Kein Gehör mehr fanden in diesem Jahr die Ausführungen von Herbert Räss, der nicht nur seine Sanierungswünsche, sondern auch die Vision von einem Hallenbad auf dem Zielgelände skizzierte. Für dieses Gelände würden dann noch einige Landkosten dazukommen, schliesslich gehöre jener Boden dem Bezirk, sagte daraufhin der regierende und durch die Landsgemeinde führende Landammann Daniel Fässler. Den Vorwurf, eine Sanierung sei nie ernsthaft geprüft worden, wies er vehement zurück. Kein Verständnis für jegliche Sanierungsvoten zeigte Gewerbepräsident Albert Manser. Wenn man die seit 2014 geschlossene Hallenbadruine angeschaut habe, frage er sich, wie man in diesem Fall noch von Sanierung sprechen könne. «Irgendwann muss man aufhören zu flicken, es sei denn, es handle sich um einen wertvollen Oldtimer.» Auch Grossrat und Bankdirektor Ueli Manser griff ins Geschehen ein. Die Kosten für das neue Hallenbad würde sich der Kanton leisten können, schliesslich verfüge man über ein Eigenkapital von knapp 126 Millionen Franken und eine Liquidität von 50 Millionen. Wie Ueli Manser war es der Mehrheit der Stimmenden diesmal der Wert, nun einen Schritt in Richtung Hallenbadneubau zu gehen.

Drei Initiativen lagen vor

Schlusspunkt der gestrigen Landsgemeinde bildeten drei Initiativen. Am meisten zu diskutieren gab jene von Kantonsrichter Rolf Inauen, allerdings scheiterte sie klar und deutlich (Seite 14). Chancenlos blieb auch die Initiative von Pascal Neff aus Steinegg. Er wollte, dass auf Geschwindigkeitskontrollen im Strassenverkehr hingewiesen wird – und dies 200 Meter vor dem Kontrollpunkt. Bussen seien jeweils sehr schnell wieder vergessen, begründete der Initiant auf dem Stuhl. Warnhinweise würden die Risiko- und Gefahrenstellen offenlegen und die Autofahrer dafür sensibilisieren, jene Stellen aufmerksamer zu passieren. Daniel Fässler hingegen machte klar, dass Standeskommission und Grosser Rat das Anliegen nicht unterstützen. Der Nutzen von Kontrollen würde dadurch in Frage gestellt.

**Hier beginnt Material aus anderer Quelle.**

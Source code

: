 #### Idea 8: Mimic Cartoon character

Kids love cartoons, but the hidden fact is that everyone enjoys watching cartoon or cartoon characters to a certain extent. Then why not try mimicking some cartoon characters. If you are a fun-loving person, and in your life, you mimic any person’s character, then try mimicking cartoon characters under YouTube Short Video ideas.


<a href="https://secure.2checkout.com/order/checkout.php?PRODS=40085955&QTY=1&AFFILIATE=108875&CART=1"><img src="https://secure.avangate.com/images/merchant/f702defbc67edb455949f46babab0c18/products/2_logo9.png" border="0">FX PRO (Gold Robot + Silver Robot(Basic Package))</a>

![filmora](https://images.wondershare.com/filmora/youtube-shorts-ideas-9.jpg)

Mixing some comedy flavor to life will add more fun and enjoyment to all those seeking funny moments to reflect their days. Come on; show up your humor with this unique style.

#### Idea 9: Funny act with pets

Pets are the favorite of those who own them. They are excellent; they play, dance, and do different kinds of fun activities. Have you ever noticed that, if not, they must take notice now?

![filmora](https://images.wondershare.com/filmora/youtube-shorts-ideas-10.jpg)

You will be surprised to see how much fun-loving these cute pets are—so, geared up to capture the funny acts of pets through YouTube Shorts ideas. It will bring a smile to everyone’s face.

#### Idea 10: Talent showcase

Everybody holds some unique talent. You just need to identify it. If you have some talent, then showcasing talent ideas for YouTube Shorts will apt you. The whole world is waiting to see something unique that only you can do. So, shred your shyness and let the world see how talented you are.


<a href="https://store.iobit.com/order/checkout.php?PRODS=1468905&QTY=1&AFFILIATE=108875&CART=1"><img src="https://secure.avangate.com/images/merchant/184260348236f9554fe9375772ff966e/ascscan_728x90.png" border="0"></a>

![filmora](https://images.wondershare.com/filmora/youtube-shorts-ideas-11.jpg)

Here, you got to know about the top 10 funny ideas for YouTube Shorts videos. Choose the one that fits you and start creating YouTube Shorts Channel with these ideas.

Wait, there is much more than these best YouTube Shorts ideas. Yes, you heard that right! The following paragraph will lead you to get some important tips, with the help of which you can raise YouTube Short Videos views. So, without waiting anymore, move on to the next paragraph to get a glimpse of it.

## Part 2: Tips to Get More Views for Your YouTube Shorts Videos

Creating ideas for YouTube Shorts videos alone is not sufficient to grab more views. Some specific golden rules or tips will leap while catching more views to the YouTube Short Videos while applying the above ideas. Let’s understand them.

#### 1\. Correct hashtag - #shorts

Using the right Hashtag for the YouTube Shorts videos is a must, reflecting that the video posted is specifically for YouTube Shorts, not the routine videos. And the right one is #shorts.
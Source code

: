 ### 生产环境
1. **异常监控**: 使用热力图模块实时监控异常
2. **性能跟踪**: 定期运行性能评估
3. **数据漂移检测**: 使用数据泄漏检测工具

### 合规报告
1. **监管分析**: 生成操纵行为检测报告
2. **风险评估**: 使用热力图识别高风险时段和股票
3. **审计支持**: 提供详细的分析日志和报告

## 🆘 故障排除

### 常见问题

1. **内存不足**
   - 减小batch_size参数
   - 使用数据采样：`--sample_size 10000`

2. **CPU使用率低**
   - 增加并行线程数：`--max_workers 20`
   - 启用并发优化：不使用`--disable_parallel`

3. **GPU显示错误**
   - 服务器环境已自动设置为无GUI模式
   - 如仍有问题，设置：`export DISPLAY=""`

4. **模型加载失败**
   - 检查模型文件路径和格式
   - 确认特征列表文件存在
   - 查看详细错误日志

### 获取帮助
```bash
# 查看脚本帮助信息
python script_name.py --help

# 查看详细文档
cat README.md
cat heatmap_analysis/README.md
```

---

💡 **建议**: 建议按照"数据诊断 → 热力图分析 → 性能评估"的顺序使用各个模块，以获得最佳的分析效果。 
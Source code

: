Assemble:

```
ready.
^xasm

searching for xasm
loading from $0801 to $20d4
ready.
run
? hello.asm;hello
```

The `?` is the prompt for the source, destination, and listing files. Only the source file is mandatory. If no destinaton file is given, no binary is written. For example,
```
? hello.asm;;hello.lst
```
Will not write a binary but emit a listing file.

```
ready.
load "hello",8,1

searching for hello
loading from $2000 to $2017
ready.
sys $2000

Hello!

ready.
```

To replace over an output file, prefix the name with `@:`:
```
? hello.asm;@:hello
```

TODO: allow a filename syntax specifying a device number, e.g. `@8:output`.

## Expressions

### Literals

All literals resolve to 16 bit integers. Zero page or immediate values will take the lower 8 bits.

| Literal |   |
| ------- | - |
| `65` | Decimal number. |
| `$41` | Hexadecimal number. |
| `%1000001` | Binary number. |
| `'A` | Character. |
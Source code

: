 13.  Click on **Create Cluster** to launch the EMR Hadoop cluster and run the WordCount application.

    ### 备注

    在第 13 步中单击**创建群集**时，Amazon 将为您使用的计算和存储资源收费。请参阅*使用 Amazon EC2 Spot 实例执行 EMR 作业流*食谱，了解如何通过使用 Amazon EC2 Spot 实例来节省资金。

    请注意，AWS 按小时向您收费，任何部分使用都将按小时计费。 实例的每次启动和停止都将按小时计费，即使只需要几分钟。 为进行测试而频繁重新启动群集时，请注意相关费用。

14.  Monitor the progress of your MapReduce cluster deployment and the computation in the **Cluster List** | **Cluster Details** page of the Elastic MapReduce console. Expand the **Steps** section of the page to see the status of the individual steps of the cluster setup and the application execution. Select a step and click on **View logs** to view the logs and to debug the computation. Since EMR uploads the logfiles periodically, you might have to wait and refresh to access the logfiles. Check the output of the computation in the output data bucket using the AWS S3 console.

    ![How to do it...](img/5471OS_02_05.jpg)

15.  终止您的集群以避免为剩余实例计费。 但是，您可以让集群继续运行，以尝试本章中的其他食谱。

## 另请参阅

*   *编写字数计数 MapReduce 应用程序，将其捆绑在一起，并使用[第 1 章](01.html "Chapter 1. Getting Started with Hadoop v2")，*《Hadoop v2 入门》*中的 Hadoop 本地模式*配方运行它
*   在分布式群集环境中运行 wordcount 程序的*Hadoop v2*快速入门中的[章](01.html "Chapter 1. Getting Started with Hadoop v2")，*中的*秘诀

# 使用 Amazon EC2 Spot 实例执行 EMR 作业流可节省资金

Als einzige Initiative von Erfolg gekrönt war jene der Pfarrherren Andreas Schenk und Lukas Hidber und ihren 15 Mitunterzeichnenden. Mit der gestrigen Zustimmung wird den Kirchgemeinden ermöglicht, dass sie für ausländische Gemeindemitglieder das Stimm- und Wahlrecht einführen können. Dazu wäre bei Interesse eine entsprechende Abstimmung notwendig.